== Task to carry out ==
Below are records; count the lines among them that include the string "system", and state only the number.

== Information supplied ==
################
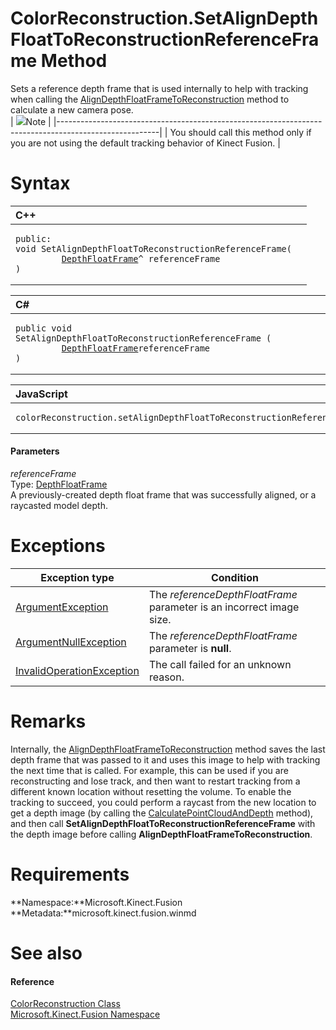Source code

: ColorReconstruction.SetAlignDepthFloatToReconstructionReferenceFrame Method  
===========================================================================  

Sets a reference depth frame that is used internally to help with tracking when calling the [AlignDepthFloatFrameToReconstruction](AlignDepthFloatFrameToRe.md) method to calculate a new camera pose.  
| ![](../../../../../../resources/note.gif)Note                                                         |
|-------------------------------------------------------------------------------------------------------|
| You should call this method only if you are not using the default tracking behavior of Kinect Fusion. |

<span id="syntaxSection"></span>

Syntax  
======  

<table>
<colgroup>
<col width="100%" />
</colgroup>
<thead>
<tr class="header">
<th align="left">C++</th>
</tr>
</thead>
<tbody>
<tr class="odd">
<td align="left"><pre><code>public:  
void SetAlignDepthFloatToReconstructionReferenceFrame(  
         <a href="../../DepthFloatFrame_Class.md">DepthFloatFrame</a>^ referenceFrame  
)</code></pre></td>
</tr>
</tbody>
</table>

<table>
<colgroup>
<col width="100%" />
</colgroup>
<thead>
<tr class="header">
<th align="left">C#</th>
</tr>
</thead>
<tbody>
<tr class="odd">
<td align="left"><pre><code>public void SetAlignDepthFloatToReconstructionReferenceFrame (  
         <a href="../../DepthFloatFrame_Class.md">DepthFloatFrame</a>referenceFrame  
)</code></pre></td>
</tr>
</tbody>
</table>

<table>
<colgroup>
<col width="100%" />
</colgroup>
<thead>
<tr class="header">
<th align="left">JavaScript</th>
</tr>
</thead>
<tbody>
<tr class="odd">
<td align="left"><pre><code>colorReconstruction.setAlignDepthFloatToReconstructionReferenceFrame(referenceFrame);</code></pre></td>
</tr>
</tbody>
</table>

<span id="ID4ER"></span>
#### Parameters  

*referenceFrame*    
Type: [DepthFloatFrame](../../DepthFloatFrame_Class.md)  
 A previously-created depth float frame that was successfully aligned, or a raycasted model depth.  

<span id="ID4ECB"></span>

Exceptions  
==========  

| Exception type                                                                                             | Condition                                                            |
|------------------------------------------------------------------------------------------------------------|----------------------------------------------------------------------|
| [ArgumentException](http://msdn.microsoft.com/en-us/library/system.argumentexception.aspx)                 | The *referenceDepthFloatFrame* parameter is an incorrect image size. |
| [ArgumentNullException](http://msdn.microsoft.com/en-us/library/system.argumentnullexception.aspx)         | The *referenceDepthFloatFrame* parameter is **null**.                |
| [InvalidOperationException](http://msdn.microsoft.com/en-us/library/system.invalidoperationexception.aspx) | The call failed for an unknown reason.                               |

<span id="remarks"></span>

Remarks  
=======  

Internally, the [AlignDepthFloatFrameToReconstruction](AlignDepthFloatFrameToRe.md) method saves the last depth frame that was passed to it and uses this image to help with tracking the next time that is called. For example, this can be used if you are reconstructing and lose track, and then want to restart tracking from a different known location without resetting the volume. To enable the tracking to succeed, you could perform a raycast from the new location to get a depth image (by calling the [CalculatePointCloudAndDepth](CalculatePointCloudAndDe.md) method), and then call **SetAlignDepthFloatToReconstructionReferenceFrame** with the depth image before calling **AlignDepthFloatFrameToReconstruction**.  

<span id="requirements"></span>

Requirements  
============  

**Namespace:**Microsoft.Kinect.Fusion  
**Metadata:**microsoft.kinect.fusion.winmd  

<span id="ID4EPC"></span>

See also  
========  

<span id="ID4ERC"></span>
#### Reference  

[ColorReconstruction Class](../../ColorReconstruction_Class.md)  
 [Microsoft.Kinect.Fusion Namespace](../../../Kinect.Fusion.md)  



<!--Please do not edit the data in the comment block below.-->
<!--
TOCTitle : SetAlignDepthFloatToReconstructionReferenceFrame Method
RLTitle : ColorReconstruction.SetAlignDepthFloatToReconstructionReferenceFrame Method
KeywordK : SetAlignDepthFloatToReconstructionReferenceFrame method
KeywordK : ColorReconstruction.SetAlignDepthFloatToReconstructionReferenceFrame method
KeywordF : Microsoft.Kinect.Fusion.ColorReconstruction.SetAlignDepthFloatToReconstructionReferenceFrame
KeywordF : ColorReconstruction.SetAlignDepthFloatToReconstructionReferenceFrame
KeywordF : SetAlignDepthFloatToReconstructionReferenceFrame
KeywordF : Microsoft.Kinect.Fusion.ColorReconstruction.SetAlignDepthFloatToReconstructionReferenceFrame(Microsoft.Kinect.Fusion.DepthFloatFrame)
KeywordA : M:Microsoft.Kinect.Fusion.ColorReconstruction.SetAlignDepthFloatToReconstructionReferenceFrame(Microsoft.Kinect.Fusion.DepthFloatFrame)
AssetID : M:Microsoft.Kinect.Fusion.ColorReconstruction.SetAlignDepthFloatToReconstructionReferenceFrame(Microsoft.Kinect.Fusion.DepthFloatFrame)
Locale : en-us
CommunityContent : 1
APIType : Managed
APILocation : microsoft.kinect.fusion.winmd
APIName : Microsoft.Kinect.Fusion.ColorReconstruction.SetAlignDepthFloatToReconstructionReferenceFrame
TargetOS : Windows
TopicType : kbSyntax
DevLang : VB
DevLang : CSharp
DevLang : JavaScript
DevLang : C++
DocSet : K4Wv2
ProjType : K4Wv2Proj
Technology : Kinect for Windows
Product : Kinect for Windows SDK v2
productversion : 20
-->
################
== Result ==
3